[Data supplied]

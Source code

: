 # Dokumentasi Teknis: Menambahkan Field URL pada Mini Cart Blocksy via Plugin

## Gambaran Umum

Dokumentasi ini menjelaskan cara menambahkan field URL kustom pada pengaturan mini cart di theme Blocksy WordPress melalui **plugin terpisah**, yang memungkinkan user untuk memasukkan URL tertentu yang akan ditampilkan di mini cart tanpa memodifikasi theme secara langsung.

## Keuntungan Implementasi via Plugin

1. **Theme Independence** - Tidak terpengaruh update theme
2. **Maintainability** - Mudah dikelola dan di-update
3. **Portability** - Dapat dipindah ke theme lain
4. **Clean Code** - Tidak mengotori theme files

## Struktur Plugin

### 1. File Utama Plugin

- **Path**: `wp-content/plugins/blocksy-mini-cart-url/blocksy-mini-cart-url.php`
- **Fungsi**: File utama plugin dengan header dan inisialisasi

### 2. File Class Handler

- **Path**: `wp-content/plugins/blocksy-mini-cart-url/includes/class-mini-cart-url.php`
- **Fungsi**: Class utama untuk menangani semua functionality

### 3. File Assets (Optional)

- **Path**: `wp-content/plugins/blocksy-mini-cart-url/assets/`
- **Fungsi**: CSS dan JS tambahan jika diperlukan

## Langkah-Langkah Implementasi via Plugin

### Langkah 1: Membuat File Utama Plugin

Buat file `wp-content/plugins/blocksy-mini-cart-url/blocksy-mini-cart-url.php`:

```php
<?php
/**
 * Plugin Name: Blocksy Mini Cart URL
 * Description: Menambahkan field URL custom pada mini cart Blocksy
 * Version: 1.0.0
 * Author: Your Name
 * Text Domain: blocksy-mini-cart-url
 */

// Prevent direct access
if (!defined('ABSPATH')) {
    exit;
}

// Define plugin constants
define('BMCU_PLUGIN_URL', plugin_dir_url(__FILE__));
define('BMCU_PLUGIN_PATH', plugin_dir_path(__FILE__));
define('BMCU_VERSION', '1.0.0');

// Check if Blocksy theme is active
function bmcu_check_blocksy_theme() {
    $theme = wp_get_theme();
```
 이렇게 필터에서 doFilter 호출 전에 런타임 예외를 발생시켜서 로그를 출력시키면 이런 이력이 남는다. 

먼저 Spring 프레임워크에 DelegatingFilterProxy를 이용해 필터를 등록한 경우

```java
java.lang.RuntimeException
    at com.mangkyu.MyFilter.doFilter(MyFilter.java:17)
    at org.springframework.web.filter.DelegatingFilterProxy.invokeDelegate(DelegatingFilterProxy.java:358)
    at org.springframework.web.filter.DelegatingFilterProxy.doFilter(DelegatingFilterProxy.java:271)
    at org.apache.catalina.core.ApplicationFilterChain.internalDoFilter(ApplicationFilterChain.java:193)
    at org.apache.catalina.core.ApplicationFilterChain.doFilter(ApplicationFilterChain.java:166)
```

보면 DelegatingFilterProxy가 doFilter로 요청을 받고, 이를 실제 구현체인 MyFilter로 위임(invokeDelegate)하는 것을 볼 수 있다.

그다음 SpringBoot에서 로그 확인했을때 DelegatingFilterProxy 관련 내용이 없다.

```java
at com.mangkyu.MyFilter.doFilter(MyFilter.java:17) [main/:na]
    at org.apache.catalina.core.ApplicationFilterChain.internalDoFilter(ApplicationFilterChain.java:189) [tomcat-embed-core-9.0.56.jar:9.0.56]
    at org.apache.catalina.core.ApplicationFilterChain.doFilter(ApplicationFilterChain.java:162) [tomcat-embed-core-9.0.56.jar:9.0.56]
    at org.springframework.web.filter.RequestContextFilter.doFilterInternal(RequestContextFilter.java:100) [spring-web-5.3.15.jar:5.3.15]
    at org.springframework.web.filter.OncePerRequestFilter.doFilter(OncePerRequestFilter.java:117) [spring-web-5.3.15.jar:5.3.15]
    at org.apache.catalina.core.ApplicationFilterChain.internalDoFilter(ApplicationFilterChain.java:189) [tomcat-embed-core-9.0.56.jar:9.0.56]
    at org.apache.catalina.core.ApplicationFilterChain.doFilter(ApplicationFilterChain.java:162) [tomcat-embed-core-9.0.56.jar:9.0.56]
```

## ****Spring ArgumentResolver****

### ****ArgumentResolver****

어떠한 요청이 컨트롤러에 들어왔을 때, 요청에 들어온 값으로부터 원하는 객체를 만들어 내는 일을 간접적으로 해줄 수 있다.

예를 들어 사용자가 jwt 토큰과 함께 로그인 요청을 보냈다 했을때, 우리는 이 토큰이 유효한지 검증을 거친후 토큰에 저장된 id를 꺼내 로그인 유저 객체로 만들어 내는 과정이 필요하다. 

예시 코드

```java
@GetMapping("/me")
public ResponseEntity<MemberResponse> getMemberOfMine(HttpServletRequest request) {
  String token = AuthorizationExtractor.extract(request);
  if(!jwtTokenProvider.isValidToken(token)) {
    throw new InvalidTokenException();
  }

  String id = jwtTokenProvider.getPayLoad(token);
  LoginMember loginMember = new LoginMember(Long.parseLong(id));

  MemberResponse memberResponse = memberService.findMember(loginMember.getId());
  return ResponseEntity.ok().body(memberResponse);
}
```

[/Data supplied]
[Data supplied]

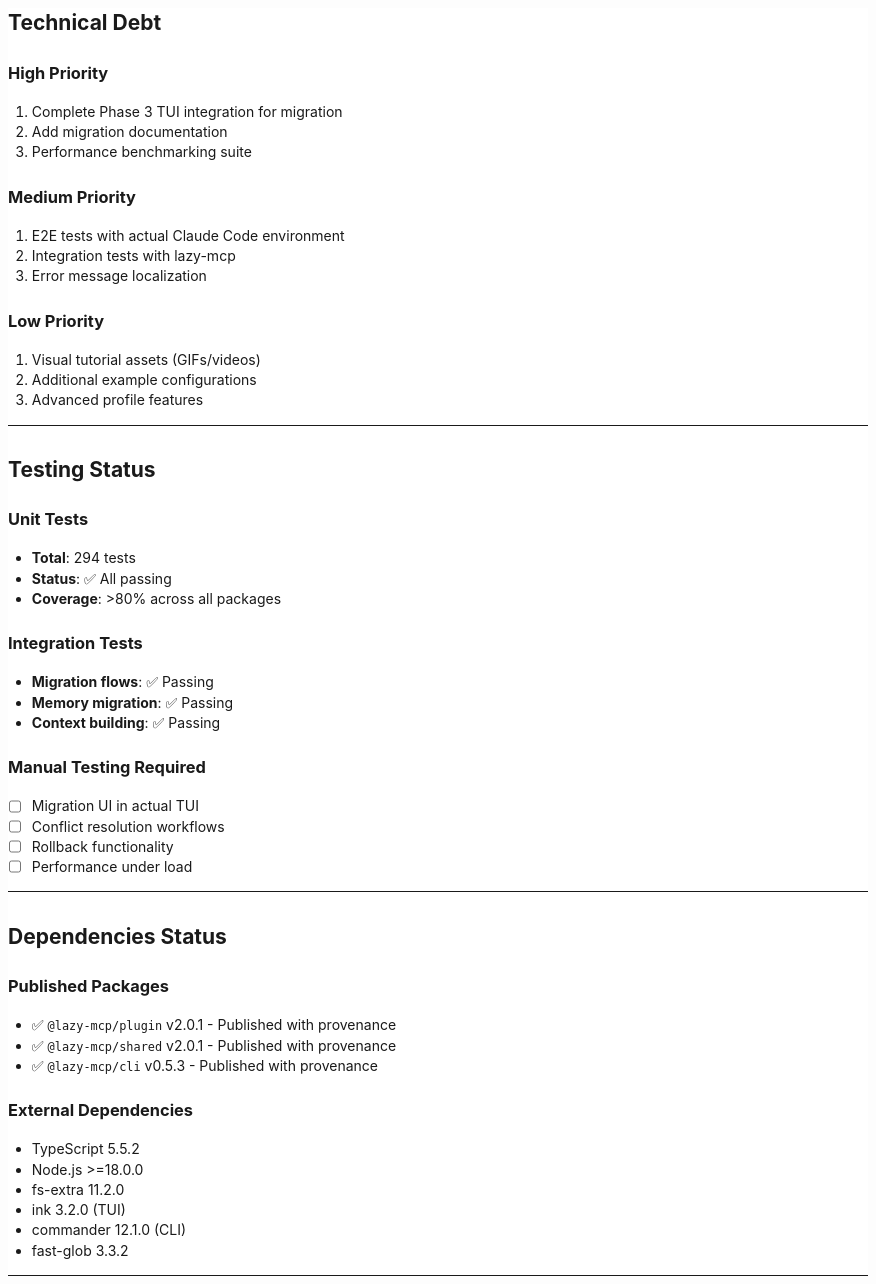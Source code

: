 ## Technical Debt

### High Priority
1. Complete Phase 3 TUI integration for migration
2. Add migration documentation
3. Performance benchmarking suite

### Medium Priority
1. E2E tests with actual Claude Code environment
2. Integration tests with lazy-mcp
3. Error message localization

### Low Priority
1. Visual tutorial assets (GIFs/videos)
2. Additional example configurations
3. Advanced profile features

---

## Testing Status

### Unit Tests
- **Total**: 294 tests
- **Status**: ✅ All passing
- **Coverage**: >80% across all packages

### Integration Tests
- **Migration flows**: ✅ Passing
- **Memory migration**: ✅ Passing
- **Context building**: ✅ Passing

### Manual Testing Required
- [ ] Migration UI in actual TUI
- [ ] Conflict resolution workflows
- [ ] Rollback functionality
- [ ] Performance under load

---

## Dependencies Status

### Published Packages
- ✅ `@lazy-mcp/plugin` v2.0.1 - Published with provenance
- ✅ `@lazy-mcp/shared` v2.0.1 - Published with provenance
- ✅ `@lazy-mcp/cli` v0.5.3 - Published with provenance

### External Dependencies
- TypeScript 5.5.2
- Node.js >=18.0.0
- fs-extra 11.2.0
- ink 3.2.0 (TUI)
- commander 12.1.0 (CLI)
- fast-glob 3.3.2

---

[/Data supplied]
[Data supplied]

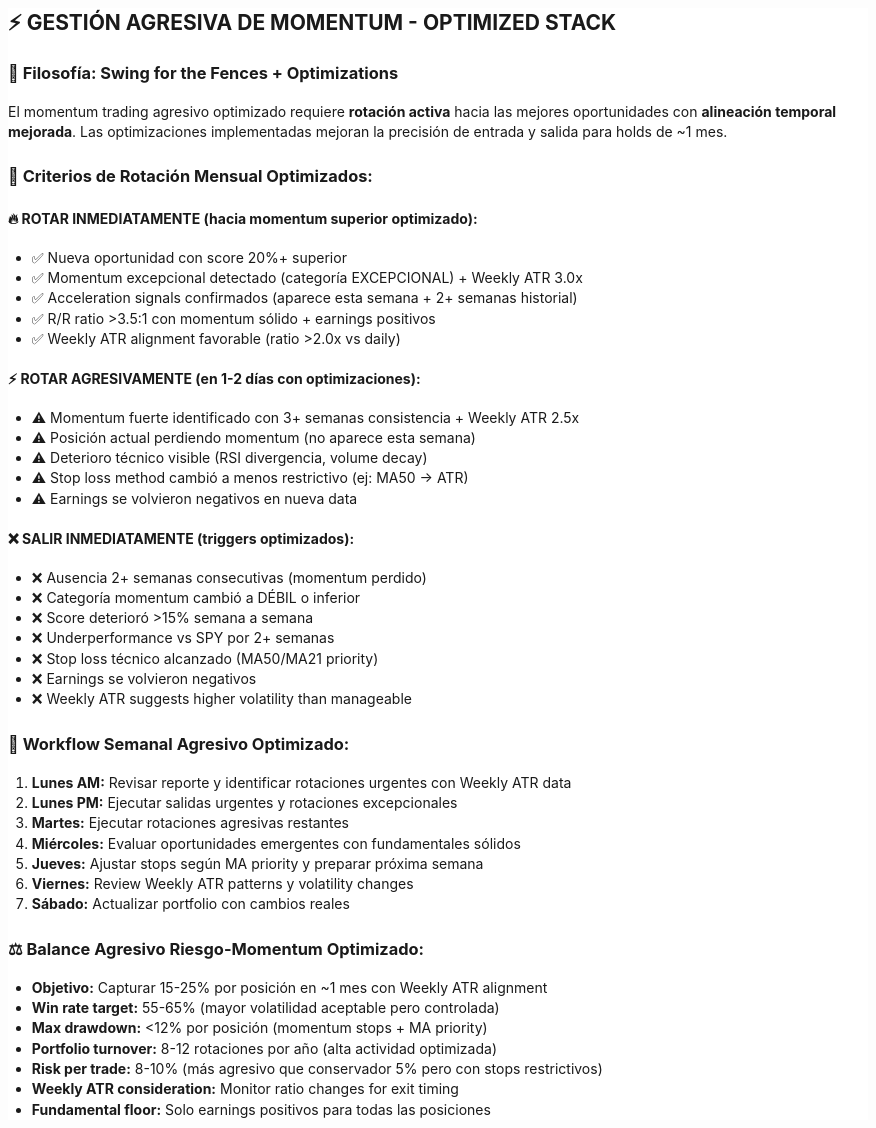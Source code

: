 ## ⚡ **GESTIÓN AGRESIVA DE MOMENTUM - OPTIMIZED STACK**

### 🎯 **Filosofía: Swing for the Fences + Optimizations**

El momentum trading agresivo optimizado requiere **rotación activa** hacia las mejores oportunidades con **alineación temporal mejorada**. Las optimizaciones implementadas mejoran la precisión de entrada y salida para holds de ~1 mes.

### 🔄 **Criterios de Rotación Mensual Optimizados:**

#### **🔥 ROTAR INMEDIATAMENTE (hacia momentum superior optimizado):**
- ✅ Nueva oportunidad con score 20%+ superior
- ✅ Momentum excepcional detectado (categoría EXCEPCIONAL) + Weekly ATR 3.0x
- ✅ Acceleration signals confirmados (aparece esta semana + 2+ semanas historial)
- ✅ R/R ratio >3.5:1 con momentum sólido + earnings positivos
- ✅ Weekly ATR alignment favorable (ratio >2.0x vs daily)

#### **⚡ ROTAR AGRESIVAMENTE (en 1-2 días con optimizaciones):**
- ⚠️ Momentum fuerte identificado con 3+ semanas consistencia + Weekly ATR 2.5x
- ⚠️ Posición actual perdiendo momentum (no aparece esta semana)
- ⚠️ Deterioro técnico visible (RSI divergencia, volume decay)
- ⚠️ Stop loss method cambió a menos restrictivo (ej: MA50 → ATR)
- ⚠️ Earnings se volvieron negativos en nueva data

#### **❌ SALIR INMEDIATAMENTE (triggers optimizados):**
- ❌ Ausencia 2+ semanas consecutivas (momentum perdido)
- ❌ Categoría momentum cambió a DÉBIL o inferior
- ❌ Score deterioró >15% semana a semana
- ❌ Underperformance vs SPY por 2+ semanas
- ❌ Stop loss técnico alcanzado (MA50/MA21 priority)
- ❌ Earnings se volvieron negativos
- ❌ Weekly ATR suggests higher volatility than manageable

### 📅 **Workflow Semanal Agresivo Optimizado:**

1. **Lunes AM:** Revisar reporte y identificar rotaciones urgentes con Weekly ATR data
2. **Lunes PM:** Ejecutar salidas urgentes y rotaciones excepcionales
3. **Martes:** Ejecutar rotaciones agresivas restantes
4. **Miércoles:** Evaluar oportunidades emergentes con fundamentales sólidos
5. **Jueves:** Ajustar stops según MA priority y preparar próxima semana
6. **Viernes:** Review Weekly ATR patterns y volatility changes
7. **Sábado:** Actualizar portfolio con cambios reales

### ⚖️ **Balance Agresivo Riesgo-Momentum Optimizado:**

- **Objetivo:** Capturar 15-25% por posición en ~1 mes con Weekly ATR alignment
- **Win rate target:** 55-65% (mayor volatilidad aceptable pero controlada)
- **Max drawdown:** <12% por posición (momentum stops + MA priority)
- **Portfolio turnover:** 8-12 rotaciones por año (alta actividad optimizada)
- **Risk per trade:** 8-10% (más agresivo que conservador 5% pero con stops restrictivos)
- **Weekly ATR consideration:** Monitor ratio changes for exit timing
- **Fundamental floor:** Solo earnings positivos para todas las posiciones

[/Data supplied]

- Exercise brief -
State how many lines in the records contain the string "Name". Give the number with no words around it.

- Response for this exercise -
2